TASK DESCRIPTION: For each line below that holds the word "following", make a copy.

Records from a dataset
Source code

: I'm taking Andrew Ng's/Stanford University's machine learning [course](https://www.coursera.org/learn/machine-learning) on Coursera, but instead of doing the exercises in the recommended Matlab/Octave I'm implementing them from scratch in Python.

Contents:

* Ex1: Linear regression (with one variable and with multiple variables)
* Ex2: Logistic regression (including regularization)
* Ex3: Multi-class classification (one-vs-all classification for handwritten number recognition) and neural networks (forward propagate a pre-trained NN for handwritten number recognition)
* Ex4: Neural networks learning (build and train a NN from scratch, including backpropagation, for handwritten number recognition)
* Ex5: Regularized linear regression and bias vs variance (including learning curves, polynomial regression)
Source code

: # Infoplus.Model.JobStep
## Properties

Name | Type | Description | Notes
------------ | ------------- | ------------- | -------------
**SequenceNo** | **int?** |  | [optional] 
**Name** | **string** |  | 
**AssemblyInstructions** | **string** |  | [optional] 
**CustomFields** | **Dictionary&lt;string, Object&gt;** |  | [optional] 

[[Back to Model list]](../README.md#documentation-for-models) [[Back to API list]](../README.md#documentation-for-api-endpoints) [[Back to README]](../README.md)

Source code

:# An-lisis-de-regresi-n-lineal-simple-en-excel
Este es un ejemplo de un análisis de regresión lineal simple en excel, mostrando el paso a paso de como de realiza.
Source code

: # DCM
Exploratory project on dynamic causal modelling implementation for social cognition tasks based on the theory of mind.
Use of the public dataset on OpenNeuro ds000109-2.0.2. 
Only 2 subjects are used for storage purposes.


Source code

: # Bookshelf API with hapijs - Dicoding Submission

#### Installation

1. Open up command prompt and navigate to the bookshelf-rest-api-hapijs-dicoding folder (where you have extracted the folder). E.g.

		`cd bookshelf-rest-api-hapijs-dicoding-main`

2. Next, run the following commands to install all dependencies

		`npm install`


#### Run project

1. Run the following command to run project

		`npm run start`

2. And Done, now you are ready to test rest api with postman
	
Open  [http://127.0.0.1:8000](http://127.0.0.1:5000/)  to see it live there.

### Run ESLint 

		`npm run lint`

PROBLEM SOLUTION:
2. Next, run the following commands to install all dependencies
1. Run the following command to run project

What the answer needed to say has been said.